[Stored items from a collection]

====================

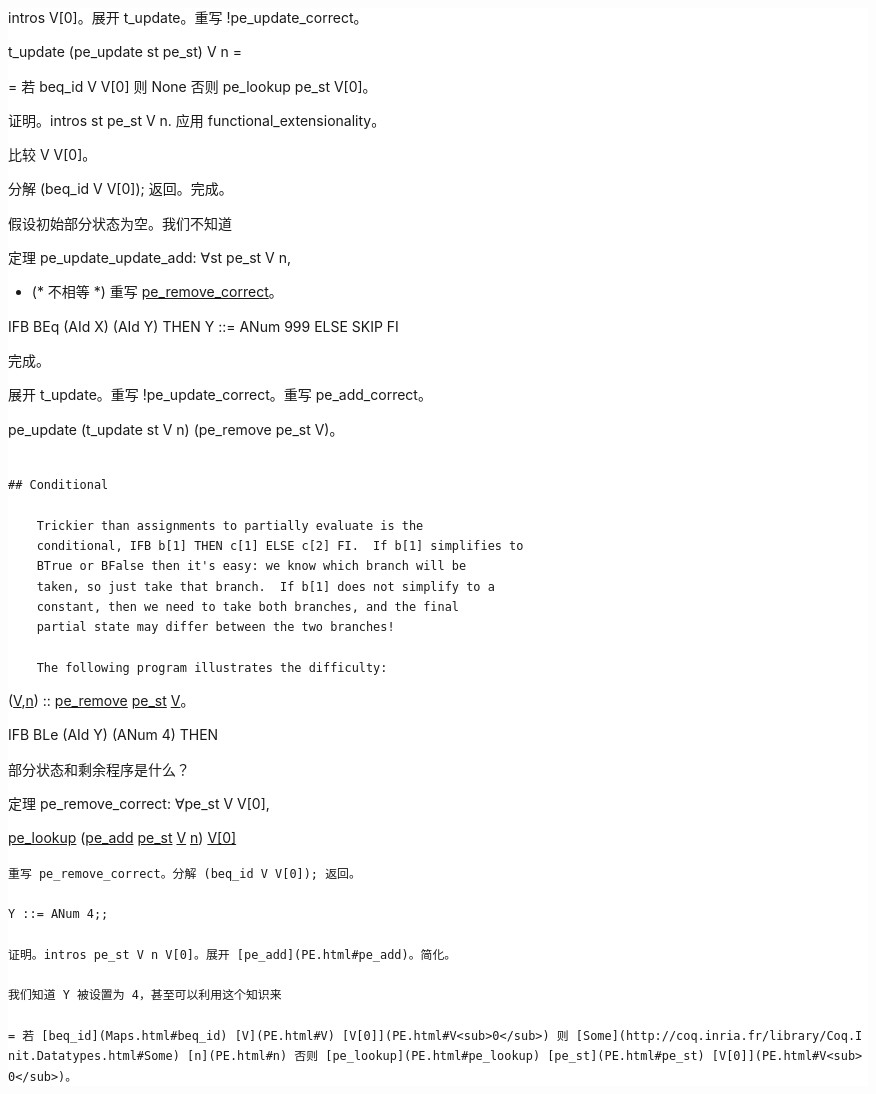 intros V[0]。展开 t_update。重写 !pe_update_correct。

t_update (pe_update st pe_st) V n =

= 若 beq_id V V[0] 则 None 否则 pe_lookup pe_st V[0]。

证明。intros st pe_st V n. 应用 functional_extensionality。

比较 V V[0]。

分解 (beq_id V V[0]); 返回。完成。

假设初始部分状态为空。我们不知道

定理 pe_update_update_add: ∀st pe_st V n,

- (* 不相等 *) 重写 [pe_remove_correct](PE.html#pe_remove_correct)。

IFB BEq (AId X) (AId Y) THEN Y ::= ANum 999 ELSE SKIP FI

完成。

展开 t_update。重写 !pe_update_correct。重写 pe_add_correct。

pe_update (t_update st V n) (pe_remove pe_st V)。

```

## Conditional

    Trickier than assignments to partially evaluate is the
    conditional, IFB b[1] THEN c[1] ELSE c[2] FI.  If b[1] simplifies to
    BTrue or BFalse then it's easy: we know which branch will be
    taken, so just take that branch.  If b[1] does not simplify to a
    constant, then we need to take both branches, and the final
    partial state may differ between the two branches!

    The following program illustrates the difficulty:

```

([V](PE.html#V),[n](PE.html#n)) :: [pe_remove](PE.html#pe_remove) [pe_st](PE.html#pe_st) [V](PE.html#V)。

IFB BLe (AId Y) (ANum 4) THEN

部分状态和剩余程序是什么？

定理 pe_remove_correct: ∀pe_st V V[0],

[pe_lookup](PE.html#pe_lookup) ([pe_add](PE.html#pe_add) [pe_st](PE.html#pe_st) [V](PE.html#V) [n](PE.html#n)) [V[0]](PE.html#V<sub>0</sub>)

    重写 pe_remove_correct。分解 (beq_id V V[0]); 返回。

    Y ::= ANum 4;;

    证明。intros pe_st V n V[0]。展开 [pe_add](PE.html#pe_add)。简化。

    我们知道 Y 被设置为 4，甚至可以利用这个知识来

    = 若 [beq_id](Maps.html#beq_id) [V](PE.html#V) [V[0]](PE.html#V<sub>0</sub>) 则 [Some](http://coq.inria.fr/library/Coq.Init.Datatypes.html#Some) [n](PE.html#n) 否则 [pe_lookup](PE.html#pe_lookup) [pe_st](PE.html#pe_st) [V[0]](PE.html#V<sub>0</sub>)。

====================

▸ What to work on: Produce a word-for-word copy of the records, omitting all images.

▸ Response box:
 intros V[0]。展开 t_update。重写 !pe_update_correct。

t_update (pe_update st pe_st) V n =

= 若 beq_id V V[0] 则 None 否则 pe_lookup pe_st V[0]。

证明。intros st pe_st V n. 应用 functional_extensionality。

比较 V V[0]。

分解 (beq_id V V[0]); 返回。完成。

假设初始部分状态为空。我们不知道

定理 pe_update_update_add: ∀st pe_st V n,

- (* 不相等 *) 重写 [pe_remove_correct](PE.html#pe_remove_correct)。

IFB BEq (AId X) (AId Y) THEN Y ::= ANum 999 ELSE SKIP FI

完成。

展开 t_update。重写 !pe_update_correct。重写 pe_add_correct。

pe_update (t_update st V n) (pe_remove pe_st V)。

```

## Conditional

    Trickier than assignments to partially evaluate is the
    conditional, IFB b[1] THEN c[1] ELSE c[2] FI.  If b[1] simplifies to
    BTrue or BFalse then it's easy: we know which branch will be
    taken, so just take that branch.  If b[1] does not simplify to a
    constant, then we need to take both branches, and the final
    partial state may differ between the two branches!

    The following program illustrates the difficulty:

```

([V](PE.html#V),[n](PE.html#n)) :: [pe_remove](PE.html#pe_remove) [pe_st](PE.html#pe_st) [V](PE.html#V)。

IFB BLe (AId Y) (ANum 4) THEN

部分状态和剩余程序是什么？

定理 pe_remove_correct: ∀pe_st V V[0],

[pe_lookup](PE.html#pe_lookup) ([pe_add](PE.html#pe_add) [pe_st](PE.html#pe_st) [V](PE.html#V) [n](PE.html#n)) [V[0]](PE.html#V<sub>0</sub>)

    重写 pe_remove_correct。分解 (beq_id V V[0]); 返回。

    Y ::= ANum 4;;

    证明。intros pe_st V n V[0]。展开 [pe_add](PE.html#pe_add)。简化。

    我们知道 Y 被设置为 4，甚至可以利用这个知识来

    = 若 [beq_id](Maps.html#beq_id) [V](PE.html#V) [V[0]](PE.html#V<sub>0</sub>) 则 [Some](http://coq.inria.fr/library/Coq.Init.Datatypes.html#Some) [n](PE.html#n) 否则 [pe_lookup](PE.html#pe_lookup) [pe_st](PE.html#pe_st) [V[0]](PE.html#V<sub>0</sub>)。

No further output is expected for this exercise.